Toda vida es apasionante.  Y lo es más si se trata de alguien que ha marcado la historia de la humanidad.  Al ver Diario de un motociclista, son muchas las ideas que se nos pasan por la mente.  Impresiona la personalidad del Che, sus decisiones, su camino, su vida, tanto más cuando uno conoce el final del relato.  Pero a la vez la película deja cierto sinsabor y múltiples preguntas de ese personaje tan fundamental.

El filme presenta dos arquetipos tremendamente exagerados: el joven médico cordobés que busca una carrera profesional y que para ello está dispuesto a hacer todo lo que fuera necesario, y el Che, que más bien está en un aprendizaje constante con la sensibilidad social a flor de piel.  Los dos personajes casi caricaturescos, tantas veces representados en cientos de historias, viven sus aventuras en la América Latina de ayer y de hoy, que grosso modo es más o menos la misma.

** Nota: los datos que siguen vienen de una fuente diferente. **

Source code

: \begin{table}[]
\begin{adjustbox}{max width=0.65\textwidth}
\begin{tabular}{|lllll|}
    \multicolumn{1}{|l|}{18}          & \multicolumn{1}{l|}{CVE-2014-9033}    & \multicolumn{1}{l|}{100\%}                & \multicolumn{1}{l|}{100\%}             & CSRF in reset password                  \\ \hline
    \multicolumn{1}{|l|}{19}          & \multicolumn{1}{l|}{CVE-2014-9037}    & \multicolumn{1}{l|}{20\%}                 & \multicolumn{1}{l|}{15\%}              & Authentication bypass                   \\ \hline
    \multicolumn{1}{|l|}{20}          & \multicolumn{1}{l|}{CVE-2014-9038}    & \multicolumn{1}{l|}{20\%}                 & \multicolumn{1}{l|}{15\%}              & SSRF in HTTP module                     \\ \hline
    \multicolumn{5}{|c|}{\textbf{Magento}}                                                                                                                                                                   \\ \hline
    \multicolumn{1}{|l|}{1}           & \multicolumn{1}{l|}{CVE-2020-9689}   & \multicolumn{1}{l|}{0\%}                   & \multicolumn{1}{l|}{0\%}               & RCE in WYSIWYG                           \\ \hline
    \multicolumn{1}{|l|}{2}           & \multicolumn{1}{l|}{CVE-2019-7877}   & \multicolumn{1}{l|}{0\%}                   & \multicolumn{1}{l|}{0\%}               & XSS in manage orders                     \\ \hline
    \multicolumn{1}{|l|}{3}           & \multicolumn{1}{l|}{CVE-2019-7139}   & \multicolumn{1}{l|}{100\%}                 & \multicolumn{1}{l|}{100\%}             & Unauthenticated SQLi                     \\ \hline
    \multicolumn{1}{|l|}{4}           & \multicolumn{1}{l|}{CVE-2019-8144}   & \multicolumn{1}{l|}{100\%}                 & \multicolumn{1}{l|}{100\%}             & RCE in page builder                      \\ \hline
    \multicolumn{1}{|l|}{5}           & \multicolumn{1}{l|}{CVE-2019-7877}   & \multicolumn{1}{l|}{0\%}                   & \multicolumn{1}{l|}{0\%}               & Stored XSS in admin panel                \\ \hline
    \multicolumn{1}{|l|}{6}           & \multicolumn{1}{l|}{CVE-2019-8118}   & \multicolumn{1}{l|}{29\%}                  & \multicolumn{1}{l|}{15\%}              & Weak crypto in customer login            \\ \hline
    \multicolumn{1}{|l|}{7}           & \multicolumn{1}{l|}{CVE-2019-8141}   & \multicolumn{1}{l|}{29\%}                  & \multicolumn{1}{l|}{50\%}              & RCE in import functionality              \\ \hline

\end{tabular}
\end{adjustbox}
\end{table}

El corte en ese momento de la juventud del Che, nos deja la pregunta sobre las posibilidades de evolución de aquél estudiante de medicina.  Claro está que tenía un abanico de opciones hacia donde podía dirigir su vida.  El Che hubiera podido ser un gran médico y contribuir desde la ciencia a la cura de la lepra, o podría haberse quedado a vivir en la comunidad campesina luchando desde sus instrumentos científicos por la vida de los cientos de personas que requerían de un buen médico a la mano y que no busque realizar su carrera en un importante hospital urbano.  ¿Por qué el Che opta por el camino revolucionario? ¿Por qué deja la medicina y se convierte en un guerrillero?  ¿Cuáles las razones profundas que lo motivan?  Las respuestas pueden ser múltiples, y seguramente nadie puede responderlas con certeza.  Sin embargo es claro que en él se conjugan al menos tres matrices culturales: la medicina que pretende usar la ciencia para curar cuerpos; el discurso social y político que en la época será el marxismo; la ambición personal, muy legítima por cierto, de ser un protagonista en la historia y la consecuente urgencia por hacer algo para cambiar las cosas.  Pero volvamos a la película.

En ciertos pasajes, se muestra el purismo en el Che y la capacidad de transacción de su joven amigo.  A ratos, da la impresión que el Che tuviera la vida escrita por adelantado, y que sólo debe cumplir con el libreto que se le habría asignado.  Pero la vida -ninguna vida- es así.  Mirar la sucesión de acontecimientos de nuestra trayectoria como linealidad predeterminada no hace más que ocultar las verdaderas contradicciones de la condición humana.  Bien diría Marguerite Yourcenar que no somos una flecha lanzada directamente hacia un objetivo claramente definido desde el inicio de nuestro camino.  Por eso una parte del Che está contaminada de su amigo, y parte del amigo está presente en el Che.  Uno es uno mismo y el otro a la vez.

Y lo más apasionante del Che, o de tantas personas que marcan el ritmo de la historia, no son sus certezas sino sus dudas; no son sus momentos de claridad, sino sus contradicciones; no son sus aciertos, sino sus errores.  Si el Che tiene un valor, no es por su capacidad redentora y relativamente fácil de cumplir con una agenda, sino por su camino repleto de tensiones y ansiedades.  El Diario de un motociclista debe ser leído, creo, poniendo la atención sobre todo en los silencios, en lo no dicho, sólo así estaremos asistiendo a la apasionante vida de un gran personaje, y no a un redentor aburrido y predestinado.

Publicado originalmente en «Sueño Ligero. Memoria de la vida cotidiana», 2011.